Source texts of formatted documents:
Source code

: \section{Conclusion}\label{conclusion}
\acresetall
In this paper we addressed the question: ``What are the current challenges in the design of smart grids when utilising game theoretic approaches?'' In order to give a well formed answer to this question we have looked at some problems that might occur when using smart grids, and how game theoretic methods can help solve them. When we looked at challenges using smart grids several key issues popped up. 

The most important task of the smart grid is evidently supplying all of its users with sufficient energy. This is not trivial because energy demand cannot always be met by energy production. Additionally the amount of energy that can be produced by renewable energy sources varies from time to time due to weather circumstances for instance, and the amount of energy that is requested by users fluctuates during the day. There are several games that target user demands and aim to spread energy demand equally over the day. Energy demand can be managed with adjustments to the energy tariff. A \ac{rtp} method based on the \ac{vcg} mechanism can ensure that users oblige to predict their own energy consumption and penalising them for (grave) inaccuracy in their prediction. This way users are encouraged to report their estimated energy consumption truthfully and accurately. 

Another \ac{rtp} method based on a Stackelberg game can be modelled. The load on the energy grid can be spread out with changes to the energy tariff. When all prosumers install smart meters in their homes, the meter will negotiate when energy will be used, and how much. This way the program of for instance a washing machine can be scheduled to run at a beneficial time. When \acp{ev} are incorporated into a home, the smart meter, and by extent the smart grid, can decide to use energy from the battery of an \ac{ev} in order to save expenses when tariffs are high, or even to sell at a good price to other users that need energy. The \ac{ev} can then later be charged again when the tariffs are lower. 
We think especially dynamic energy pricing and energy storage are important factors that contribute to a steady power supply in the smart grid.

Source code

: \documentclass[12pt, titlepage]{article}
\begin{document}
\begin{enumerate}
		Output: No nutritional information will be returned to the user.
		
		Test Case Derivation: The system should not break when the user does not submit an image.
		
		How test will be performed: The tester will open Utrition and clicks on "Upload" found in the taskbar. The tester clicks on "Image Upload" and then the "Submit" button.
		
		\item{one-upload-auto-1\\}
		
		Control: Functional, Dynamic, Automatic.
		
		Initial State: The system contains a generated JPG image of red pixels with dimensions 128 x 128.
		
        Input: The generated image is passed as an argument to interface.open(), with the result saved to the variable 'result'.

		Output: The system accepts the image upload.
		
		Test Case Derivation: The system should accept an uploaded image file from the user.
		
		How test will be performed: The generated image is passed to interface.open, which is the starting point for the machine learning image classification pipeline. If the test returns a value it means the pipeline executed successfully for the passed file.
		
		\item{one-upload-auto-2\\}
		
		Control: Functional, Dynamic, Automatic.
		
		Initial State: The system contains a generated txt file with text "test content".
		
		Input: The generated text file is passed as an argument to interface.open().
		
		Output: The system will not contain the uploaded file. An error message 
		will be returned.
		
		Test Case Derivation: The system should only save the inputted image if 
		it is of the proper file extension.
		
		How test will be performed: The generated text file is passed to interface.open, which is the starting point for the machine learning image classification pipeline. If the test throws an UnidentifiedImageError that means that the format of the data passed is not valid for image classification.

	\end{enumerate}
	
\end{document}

- [Exercise prompt] The lines to reproduce run from the one that contains "Initial State: The system contains a generated JPG" through the last line above; copy them exactly.

- [Your solution]
		Initial State: The system contains a generated JPG image of red pixels with dimensions 128 x 128.
		
        Input: The generated image is passed as an argument to interface.open(), with the result saved to the variable 'result'.

		Output: The system accepts the image upload.
		
		Test Case Derivation: The system should accept an uploaded image file from the user.
		
		How test will be performed: The generated image is passed to interface.open, which is the starting point for the machine learning image classification pipeline. If the test returns a value it means the pipeline executed successfully for the passed file.
		
		\item{one-upload-auto-2\\}
		
		Control: Functional, Dynamic, Automatic.
		
		Initial State: The system contains a generated txt file with text "test content".
		
		Input: The generated text file is passed as an argument to interface.open().
		
		Output: The system will not contain the uploaded file. An error message 
		will be returned.
		
		Test Case Derivation: The system should only save the inputted image if 
		it is of the proper file extension.
		
		How test will be performed: The generated text file is passed to interface.open, which is the starting point for the machine learning image classification pipeline. If the test throws an UnidentifiedImageError that means that the format of the data passed is not valid for image classification.

	\end{enumerate}
	
\end{document}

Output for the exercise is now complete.